Самые близкие родственники Людвига продолжали о нем беспокоиться, но он закрылся от них, отказался отвечать на письма и нередко возвращал невскрытыми посылки с едой, которые присылали ему Пауль и Гермина. Чтобы не терять с ним связи, они тайком общались с его друзьями. Одним из таких друзей был доктор Гензель, которого Людвиг повстречал в итальянском плену и с которым теперь общался как со своего рода наставником, и с одной стороны, спрашивал его совета, а с другой — просил присылать книги и все остальное, и ежедневно выполнять его поручения. Еще один грех профессора Уильяма Бартли III заключался в том, что он раскрыл в своей книге о Витгенштейне, что высоконравственный доктор Гензель являлся автором полемического трактата Die Jugend und die leibliche Liebe («Молодость и плотская любовь»), в котором нападал на гомосексуальность и мастурбацию. Гермина, никогда не читавшая эту книгу, регулярно с ним переписывалась по поводу брата и всегда благодарила за утешительные ответы. «Непросто иметь в братьях святого, — писала она ему, — и к английскому выражению „Лучше быть живой собакой, чем мертвым львом“ [276] я могу прибавить: лучше видеть брата счастливым человеком, чем несчастным святым» [277].

В ноябре 1923 года Пауль, который считал сердце важнее интеллекта, с огорчением узнал, что Людвиг страдает от болезненной язвы толстой кишки, и, понимая, что не может ничем помочь прямо, осторожно обратился к еще одному другу Людвига, Рудольфу Кодеру:

Уважаемый господин Кодер,

у меня есть просьба и я был бы очень благодарен, если бы вы могли мне помочь.

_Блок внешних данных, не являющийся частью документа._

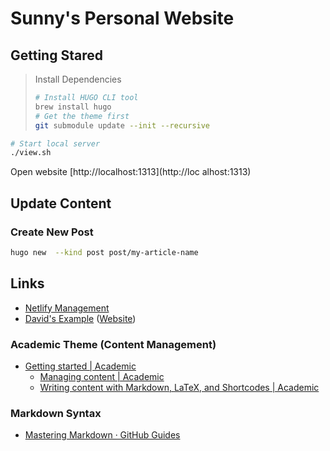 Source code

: # Sunny's Personal Website

## Getting Stared

> Install Dependencies
>
> ```sh
> # Install HUGO CLI tool
> brew install hugo
> # Get the theme first
> git submodule update --init --recursive
> ```

```sh
# Start local server
./view.sh
```

Open website [http://localhost:1313](http://loc alhost:1313)

## Update Content

### Create New Post

```sh
hugo new  --kind post post/my-article-name
```

## Links

* [Netlify Management](https://app.netlify.com/sites/sunny-fu/overview)
* [David's Example](https://github.com/daviddwlee84/personal-website) ([Website](https://dwlee-personal-website.netlify.com/))

### Academic Theme (Content Management)

* [Getting started | Academic](https://sourcethemes.com/academic/docs/)
  * [Managing content | Academic](https://sourcethemes.com/academic/docs/managing-content/)
  * [Writing content with Markdown, LaTeX, and Shortcodes | Academic](https://sourcethemes.com/academic/docs/writing-markdown-latex/)

### Markdown Syntax

* [Mastering Markdown · GitHub Guides](https://guides.github.com/features/mastering-markdown/)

Мой брат Людвиг страдает от колита, который очень опасен, если его долго не лечить, потому что он ослабляет тело и действует на нервы, и приступы усиливаются, когда пациент устал или нервничает. Из-за него брат выглядит ужасно, измотан и изможден. Его можно вылечить при помощи специальной диеты. Доктор говорит, что нужно, например, есть кашу и перловый суп, противопоказано слишком много двигаться, нужно больше отдыхать и не нервничать, но Людвиг жалуется, что все это слишком дорого и доставляет ему слишком много хлопот.

Можно ли попросить вас, господин Кодер, как-нибудь повлиять на него, уговорить придерживаться диеты? Конечно, не стоит говорить ему, что это я вас надоумил. Спросите его по-дружески, как он, и посоветуйте, что нужно есть, и пусть он знает о серьезных последствиях болезни. Если его слуга не сможет сварить настоящий перловый суп, я готов прислать все необходимые ингредиенты, уважаемый господин Кодер, и тогда он, может быть, поверит, что вы сварили его сами. Вряд ли так уж трудно достать ингредиенты для такого простого блюда. Я доверяю вашим дипломатическим способностям. Я был бы вам крайне признателен. Извините, что побеспокоил вас, просто я не знаю, что делать. Может, вы окажете на него хорошее влияние, чего нам с сестрой сделать не удалось.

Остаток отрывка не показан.